You see, Volcker has been hounding the Obama White House to prohibit the nation's banks from owning and trading risky securities, the practice that got the "too big to fail" crew intro big trouble in 2008.

The administration is saying no.

Whatever one thinks of Volcker, any amateur historian can see that he's right to want to keep investment banking separate from commercial banking. This was the basic reasoning behind the Glass-Steagall Act of 1933 that mandated the separation of the two types of banking in order to protect the country from risky investments and speculation. This worked splendidly for six decades until 1999 when the Republicans spearheaded the Gramm-Leach-Bliley Act, which was signed into law by former President Clinton.
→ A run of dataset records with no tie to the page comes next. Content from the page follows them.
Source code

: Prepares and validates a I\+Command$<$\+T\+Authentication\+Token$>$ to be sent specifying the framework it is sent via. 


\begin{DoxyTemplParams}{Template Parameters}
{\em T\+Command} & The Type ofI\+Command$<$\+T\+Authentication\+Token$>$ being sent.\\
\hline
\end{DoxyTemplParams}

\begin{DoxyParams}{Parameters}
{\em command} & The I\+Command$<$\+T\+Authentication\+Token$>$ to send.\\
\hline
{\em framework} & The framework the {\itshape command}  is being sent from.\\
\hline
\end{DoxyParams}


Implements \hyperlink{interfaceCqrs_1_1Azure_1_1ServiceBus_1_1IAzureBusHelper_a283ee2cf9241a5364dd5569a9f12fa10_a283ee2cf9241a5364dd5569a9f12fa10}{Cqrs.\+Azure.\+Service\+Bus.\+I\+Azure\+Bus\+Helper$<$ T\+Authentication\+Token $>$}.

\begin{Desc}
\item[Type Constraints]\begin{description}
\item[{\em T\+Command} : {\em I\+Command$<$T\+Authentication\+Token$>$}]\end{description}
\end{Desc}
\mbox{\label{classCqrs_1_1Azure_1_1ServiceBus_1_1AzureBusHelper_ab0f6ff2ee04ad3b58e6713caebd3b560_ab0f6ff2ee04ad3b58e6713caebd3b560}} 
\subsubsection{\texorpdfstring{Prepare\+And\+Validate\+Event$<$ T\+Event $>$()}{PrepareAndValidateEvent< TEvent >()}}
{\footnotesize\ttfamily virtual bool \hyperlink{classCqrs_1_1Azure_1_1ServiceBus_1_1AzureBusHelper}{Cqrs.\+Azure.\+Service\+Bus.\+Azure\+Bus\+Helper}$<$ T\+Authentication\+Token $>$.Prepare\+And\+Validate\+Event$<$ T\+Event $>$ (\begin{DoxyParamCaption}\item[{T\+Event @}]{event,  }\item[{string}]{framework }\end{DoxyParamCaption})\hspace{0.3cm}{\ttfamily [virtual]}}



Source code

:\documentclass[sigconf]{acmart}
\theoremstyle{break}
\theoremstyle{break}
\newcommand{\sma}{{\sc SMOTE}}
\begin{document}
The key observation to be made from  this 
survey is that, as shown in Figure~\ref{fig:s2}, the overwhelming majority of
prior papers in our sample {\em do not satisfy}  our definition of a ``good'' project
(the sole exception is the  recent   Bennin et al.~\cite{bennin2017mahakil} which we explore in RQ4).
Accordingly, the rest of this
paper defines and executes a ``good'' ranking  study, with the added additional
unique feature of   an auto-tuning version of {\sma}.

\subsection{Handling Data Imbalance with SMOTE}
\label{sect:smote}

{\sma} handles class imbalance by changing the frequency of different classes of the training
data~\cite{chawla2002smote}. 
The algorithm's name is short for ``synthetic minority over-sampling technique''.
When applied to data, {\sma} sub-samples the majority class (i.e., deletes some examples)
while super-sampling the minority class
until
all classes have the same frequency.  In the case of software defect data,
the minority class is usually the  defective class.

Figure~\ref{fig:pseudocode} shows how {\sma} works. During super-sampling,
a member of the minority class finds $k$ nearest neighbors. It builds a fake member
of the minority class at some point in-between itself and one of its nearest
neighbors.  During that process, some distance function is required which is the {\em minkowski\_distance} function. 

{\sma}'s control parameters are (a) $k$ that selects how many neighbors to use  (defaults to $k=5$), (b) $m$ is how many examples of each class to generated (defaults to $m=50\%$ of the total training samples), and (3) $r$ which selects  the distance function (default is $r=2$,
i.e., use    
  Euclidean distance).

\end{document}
Totally unsurprisingly, without regulation and the Glass-Steagall wall, a series of financial bubbles began to grow, and repeatedly burst, fattening the wallets of a select few while taxpayers continually bailed out a broken system.

Now, another Democratic leader, President Obama, seems determined to continue the New Deal reversal. What's the reasoning here? The New York Times cites anonymous officials who describe Volcker as an adviser perceived as "standing apart from Wall Street, and critical of its ways," while Treasury Secretary Timothy F. Geithner, and Lawrence H. Summers, chief of the National Economic Council, are seen, "rightly or wrongly, as more sympathetic to the concerns of investment bankers."

Let me clarify some confusion for the Times. This is a "wrongly" philosophy. It's very wrongly. It's so wrongly that it's the exact behavior of deregulation and cronyism that led to the 2008 economic catastrophe, and before that, the dot-com bubble burst, and before that, the savings and loan debacle, along with a myriad of other so-called "unforeseeable freak events of the stock market."

Lawrence Summers knows this is true. He even said it in a very comprehensive speech where he explained that there has been an economic crisis, on average, every three years. That's an outrageous failure rate, and it indicates the need for dramatic reform, Summers argues. Of course, he doesn't go one step further and indict his investment banker buddies as guilty parties in the larger "reform plan."

No need to step on any toes, right, Larry? As if the man who accepted payments for speaking appearances from financial institutions including JP Morgan Chase, Citigroup, Goldman Sachs, Lehman Brothers and Merrill Lynch (with fees ranging from $45,000 for a Nov. 12 Merrill Lynch appearance to $135,000 for an April 16 visit to Goldman Sachs) is going to lead the charge to regulate the banking industry.

Summers and Geithner's various connections to the banking industry have been well documented, but what's outrageous is that they are now shooting down Paul Volcker's correct assessment that only a new Glass-Steagall will prevent future economic catastrophe.

Summers and Geithner are so clearly wrong for so clearly the "wrongly" reasons that it's really shocking anyone is taking these two seriously. At least we can take comfort in the knowledge that when the next economic crisis hits in three years (according to Summers' calculations,) our excellent media will hold the economic gurus' feet to the fire. ...Right?

Crossposted from Allison Kilkenny's blog. Also available on Facebook and Twitter.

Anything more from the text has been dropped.